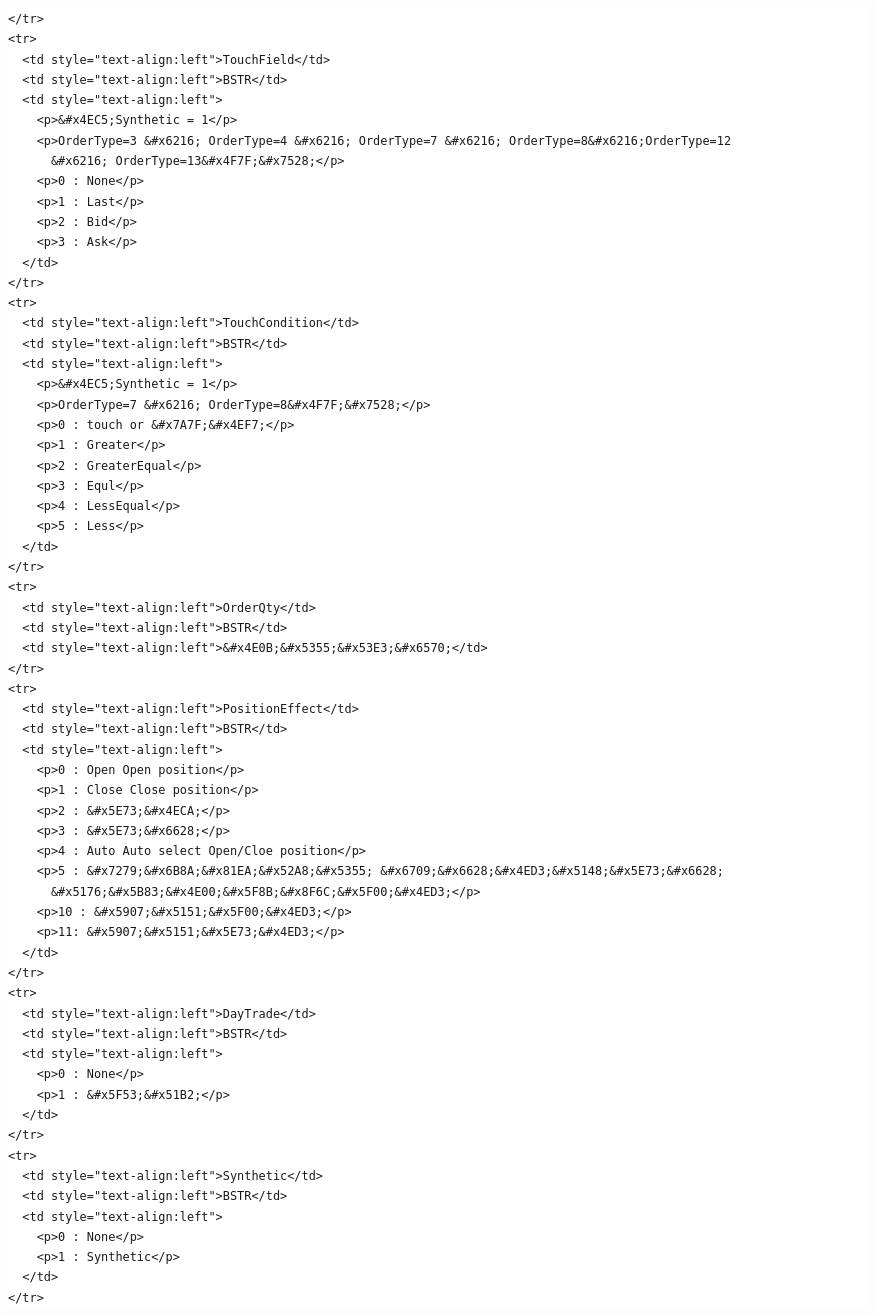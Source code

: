     </tr>
    <tr>
      <td style="text-align:left">TouchField</td>
      <td style="text-align:left">BSTR</td>
      <td style="text-align:left">
        <p>&#x4EC5;Synthetic = 1</p>
        <p>OrderType=3 &#x6216; OrderType=4 &#x6216; OrderType=7 &#x6216; OrderType=8&#x6216;OrderType=12
          &#x6216; OrderType=13&#x4F7F;&#x7528;</p>
        <p>0 : None</p>
        <p>1 : Last</p>
        <p>2 : Bid</p>
        <p>3 : Ask</p>
      </td>
    </tr>
    <tr>
      <td style="text-align:left">TouchCondition</td>
      <td style="text-align:left">BSTR</td>
      <td style="text-align:left">
        <p>&#x4EC5;Synthetic = 1</p>
        <p>OrderType=7 &#x6216; OrderType=8&#x4F7F;&#x7528;</p>
        <p>0 : touch or &#x7A7F;&#x4EF7;</p>
        <p>1 : Greater</p>
        <p>2 : GreaterEqual</p>
        <p>3 : Equl</p>
        <p>4 : LessEqual</p>
        <p>5 : Less</p>
      </td>
    </tr>
    <tr>
      <td style="text-align:left">OrderQty</td>
      <td style="text-align:left">BSTR</td>
      <td style="text-align:left">&#x4E0B;&#x5355;&#x53E3;&#x6570;</td>
    </tr>
    <tr>
      <td style="text-align:left">PositionEffect</td>
      <td style="text-align:left">BSTR</td>
      <td style="text-align:left">
        <p>0 : Open Open position</p>
        <p>1 : Close Close position</p>
        <p>2 : &#x5E73;&#x4ECA;</p>
        <p>3 : &#x5E73;&#x6628;</p>
        <p>4 : Auto Auto select Open/Cloe position</p>
        <p>5 : &#x7279;&#x6B8A;&#x81EA;&#x52A8;&#x5355; &#x6709;&#x6628;&#x4ED3;&#x5148;&#x5E73;&#x6628;
          &#x5176;&#x5B83;&#x4E00;&#x5F8B;&#x8F6C;&#x5F00;&#x4ED3;</p>
        <p>10 : &#x5907;&#x5151;&#x5F00;&#x4ED3;</p>
        <p>11: &#x5907;&#x5151;&#x5E73;&#x4ED3;</p>
      </td>
    </tr>
    <tr>
      <td style="text-align:left">DayTrade</td>
      <td style="text-align:left">BSTR</td>
      <td style="text-align:left">
        <p>0 : None</p>
        <p>1 : &#x5F53;&#x51B2;</p>
      </td>
    </tr>
    <tr>
      <td style="text-align:left">Synthetic</td>
      <td style="text-align:left">BSTR</td>
      <td style="text-align:left">
        <p>0 : None</p>
        <p>1 : Synthetic</p>
      </td>
    </tr>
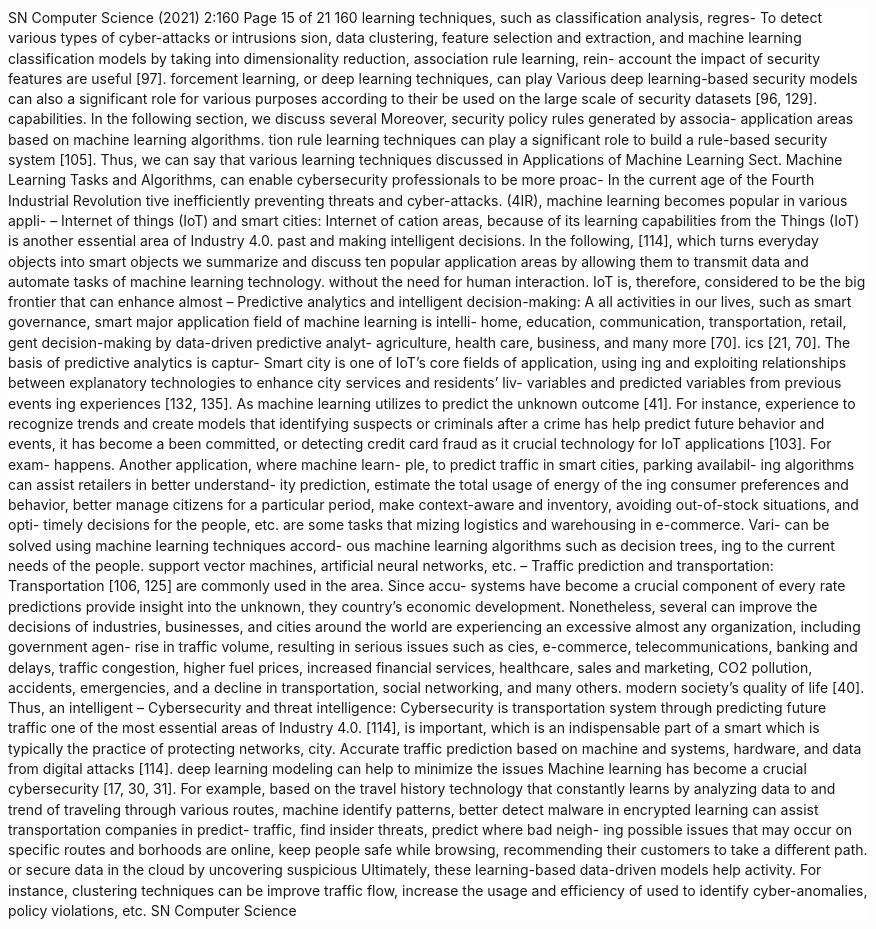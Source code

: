 SN Computer Science (2021) 2:160 Page 15 of 21 160 learning techniques, such as classification analysis, regres- To detect various types of cyber-attacks or intrusions sion, data clustering, feature selection and extraction, and machine learning classification models by taking into dimensionality reduction, association rule learning, rein- account the impact of security features are useful [97]. forcement learning, or deep learning techniques, can play Various deep learning-based security models can also a significant role for various purposes according to their be used on the large scale of security datasets [96, 129]. capabilities. In the following section, we discuss several Moreover, security policy rules generated by associa- application areas based on machine learning algorithms. tion rule learning techniques can play a significant role to build a rule-based security system [105]. Thus, we can say that various learning techniques discussed in Applications of Machine Learning Sect. Machine Learning Tasks and Algorithms, can enable cybersecurity professionals to be more proac- In the current age of the Fourth Industrial Revolution tive inefficiently preventing threats and cyber-attacks. (4IR), machine learning becomes popular in various appli- – Internet of things (IoT) and smart cities: Internet of cation areas, because of its learning capabilities from the Things (IoT) is another essential area of Industry 4.0. past and making intelligent decisions. In the following, [114], which turns everyday objects into smart objects we summarize and discuss ten popular application areas by allowing them to transmit data and automate tasks of machine learning technology. without the need for human interaction. IoT is, therefore, considered to be the big frontier that can enhance almost – Predictive analytics and intelligent decision-making: A all activities in our lives, such as smart governance, smart major application field of machine learning is intelli- home, education, communication, transportation, retail, gent decision-making by data-driven predictive analyt- agriculture, health care, business, and many more [70]. ics [21, 70]. The basis of predictive analytics is captur- Smart city is one of IoT’s core fields of application, using ing and exploiting relationships between explanatory technologies to enhance city services and residents’ liv- variables and predicted variables from previous events ing experiences [132, 135]. As machine learning utilizes to predict the unknown outcome [41]. For instance, experience to recognize trends and create models that identifying suspects or criminals after a crime has help predict future behavior and events, it has become a been committed, or detecting credit card fraud as it crucial technology for IoT applications [103]. For exam- happens. Another application, where machine learn- ple, to predict traffic in smart cities, parking availabil- ing algorithms can assist retailers in better understand- ity prediction, estimate the total usage of energy of the ing consumer preferences and behavior, better manage citizens for a particular period, make context-aware and inventory, avoiding out-of-stock situations, and opti- timely decisions for the people, etc. are some tasks that mizing logistics and warehousing in e-commerce. Vari- can be solved using machine learning techniques accord- ous machine learning algorithms such as decision trees, ing to the current needs of the people. support vector machines, artificial neural networks, etc. – Traffic prediction and transportation: Transportation [106, 125] are commonly used in the area. Since accu- systems have become a crucial component of every rate predictions provide insight into the unknown, they country’s economic development. Nonetheless, several can improve the decisions of industries, businesses, and cities around the world are experiencing an excessive almost any organization, including government agen- rise in traffic volume, resulting in serious issues such as cies, e-commerce, telecommunications, banking and delays, traffic congestion, higher fuel prices, increased financial services, healthcare, sales and marketing, CO2 pollution, accidents, emergencies, and a decline in transportation, social networking, and many others. modern society’s quality of life [40]. Thus, an intelligent – Cybersecurity and threat intelligence: Cybersecurity is transportation system through predicting future traffic one of the most essential areas of Industry 4.0. [114], is important, which is an indispensable part of a smart which is typically the practice of protecting networks, city. Accurate traffic prediction based on machine and systems, hardware, and data from digital attacks [114]. deep learning modeling can help to minimize the issues Machine learning has become a crucial cybersecurity [17, 30, 31]. For example, based on the travel history technology that constantly learns by analyzing data to and trend of traveling through various routes, machine identify patterns, better detect malware in encrypted learning can assist transportation companies in predict- traffic, find insider threats, predict where bad neigh- ing possible issues that may occur on specific routes and borhoods are online, keep people safe while browsing, recommending their customers to take a different path. or secure data in the cloud by uncovering suspicious Ultimately, these learning-based data-driven models help activity. For instance, clustering techniques can be improve traffic flow, increase the usage and efficiency of used to identify cyber-anomalies, policy violations, etc. SN Computer Science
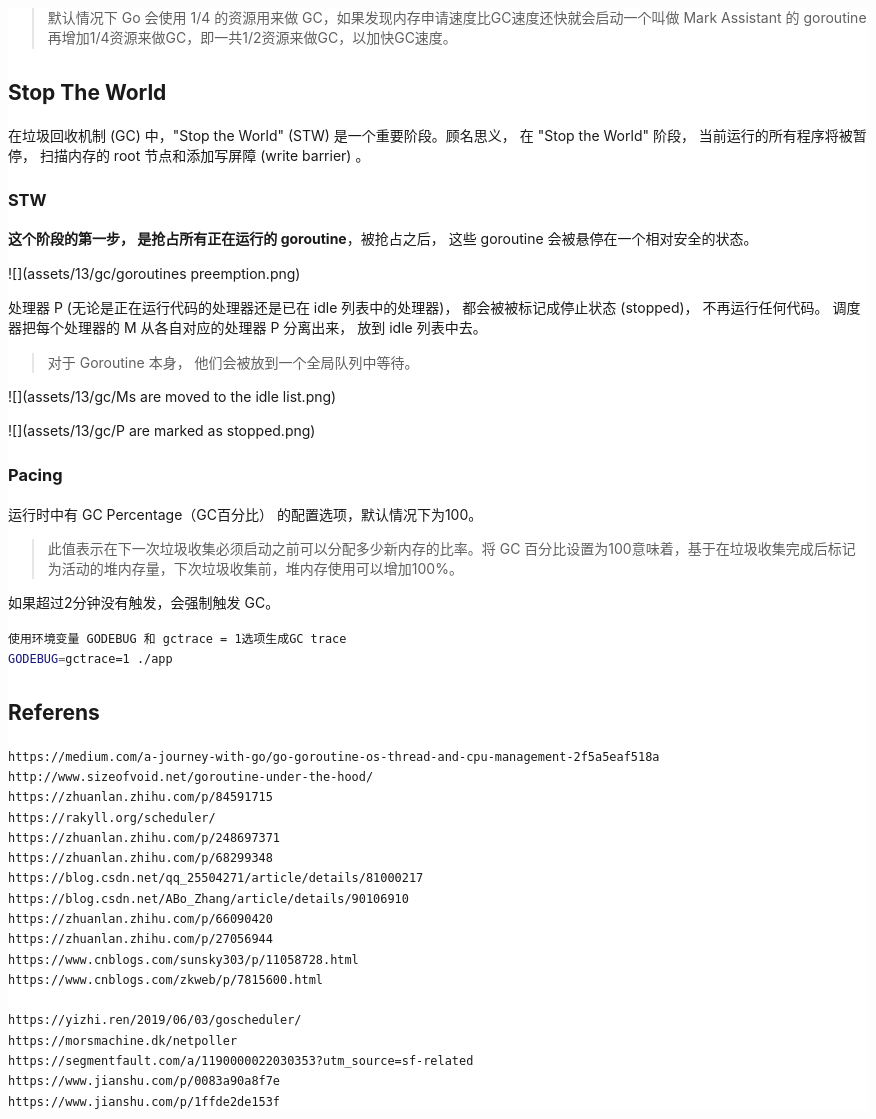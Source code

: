 > 默认情况下 Go 会使用 1/4 的资源用来做 GC，如果发现内存申请速度比GC速度还快就会启动一个叫做 Mark Assistant 的 goroutine 再增加1/4资源来做GC，即一共1/2资源来做GC，以加快GC速度。





## Stop The World

在垃圾回收机制 (GC) 中，"Stop the World" (STW) 是一个重要阶段。顾名思义， 在 "Stop the World" 阶段， 当前运行的所有程序将被暂停， 扫描内存的 root 节点和添加写屏障 (write barrier) 。

### STW

**这个阶段的第一步， 是抢占所有正在运行的 goroutine**，被抢占之后， 这些 goroutine 会被悬停在一个相对安全的状态。

![](assets/13/gc/goroutines preemption.png)



处理器 P (无论是正在运行代码的处理器还是已在 idle 列表中的处理器)， 都会被被标记成停止状态 (stopped)， 不再运行任何代码。 调度器把每个处理器的 M  从各自对应的处理器 P 分离出来， 放到 idle 列表中去。

> 对于 Goroutine 本身， 他们会被放到一个全局队列中等待。

![](assets/13/gc/Ms are moved to the idle list.png)

![](assets/13/gc/P are marked as stopped.png)





### Pacing

运行时中有 GC Percentage（GC百分比） 的配置选项，默认情况下为100。

> 此值表示在下一次垃圾收集必须启动之前可以分配多少新内存的比率。将 GC 百分比设置为100意味着，基于在垃圾收集完成后标记为活动的堆内存量，下次垃圾收集前，堆内存使用可以增加100%。

如果超过2分钟没有触发，会强制触发 GC。



```sh
使用环境变量 GODEBUG 和 gctrace = 1选项生成GC trace
GODEBUG=gctrace=1 ./app
```





## Referens

```sh
https://medium.com/a-journey-with-go/go-goroutine-os-thread-and-cpu-management-2f5a5eaf518a
http://www.sizeofvoid.net/goroutine-under-the-hood/
https://zhuanlan.zhihu.com/p/84591715
https://rakyll.org/scheduler/
https://zhuanlan.zhihu.com/p/248697371
https://zhuanlan.zhihu.com/p/68299348
https://blog.csdn.net/qq_25504271/article/details/81000217
https://blog.csdn.net/ABo_Zhang/article/details/90106910
https://zhuanlan.zhihu.com/p/66090420
https://zhuanlan.zhihu.com/p/27056944
https://www.cnblogs.com/sunsky303/p/11058728.html
https://www.cnblogs.com/zkweb/p/7815600.html

https://yizhi.ren/2019/06/03/goscheduler/
https://morsmachine.dk/netpoller
https://segmentfault.com/a/1190000022030353?utm_source=sf-related
https://www.jianshu.com/p/0083a90a8f7e
https://www.jianshu.com/p/1ffde2de153f
```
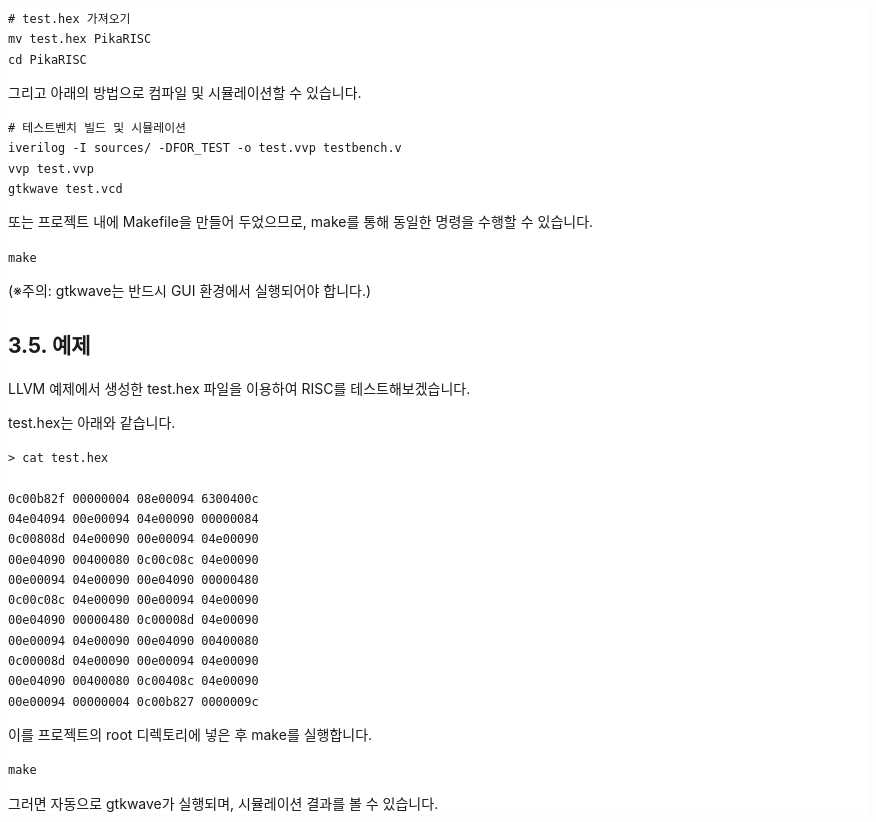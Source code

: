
 ```
# test.hex 가져오기
mv test.hex PikaRISC
cd PikaRISC
```

그리고 아래의 방법으로 컴파일 및 시뮬레이션할 수 있습니다.

```
# 테스트벤치 빌드 및 시뮬레이션
iverilog -I sources/ -DFOR_TEST -o test.vvp testbench.v
vvp test.vvp
gtkwave test.vcd
```

또는 프로젝트 내에 Makefile을 만들어 두었으므로, make를 통해 동일한 명령을 수행할 수 있습니다.

```
make
```

(※주의: gtkwave는 반드시 GUI 환경에서 실행되어야 합니다.)

## 3.5. 예제

LLVM 예제에서 생성한 test.hex 파일을 이용하여 RISC를 테스트해보겠습니다.

test.hex는 아래와 같습니다.

```
> cat test.hex

0c00b82f 00000004 08e00094 6300400c
04e04094 00e00094 04e00090 00000084
0c00808d 04e00090 00e00094 04e00090
00e04090 00400080 0c00c08c 04e00090
00e00094 04e00090 00e04090 00000480
0c00c08c 04e00090 00e00094 04e00090
00e04090 00000480 0c00008d 04e00090
00e00094 04e00090 00e04090 00400080
0c00008d 04e00090 00e00094 04e00090
00e04090 00400080 0c00408c 04e00090
00e00094 00000004 0c00b827 0000009c
```

이를 프로젝트의 root 디렉토리에 넣은 후 make를 실행합니다.

```
make
```

그러면 자동으로 gtkwave가 실행되며, 시뮬레이션 결과를 볼 수 있습니다.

···

- _What you need to do_
In the listing above, find the line containing "<p>3 : Ask</p>" and the line containing "<p>2 : GreaterEqual</p>", then retype both and every line between them exactly, with nothing else.

- _Answer space_
        <p>3 : Ask</p>
      </td>
    </tr>
    <tr>
      <td style="text-align:left">TouchCondition</td>
      <td style="text-align:left">BSTR</td>
      <td style="text-align:left">
        <p>&#x4EC5;Synthetic = 1</p>
        <p>OrderType=7 &#x6216; OrderType=8&#x4F7F;&#x7528;</p>
        <p>0 : touch or &#x7A7F;&#x4EF7;</p>
        <p>1 : Greater</p>
        <p>2 : GreaterEqual</p>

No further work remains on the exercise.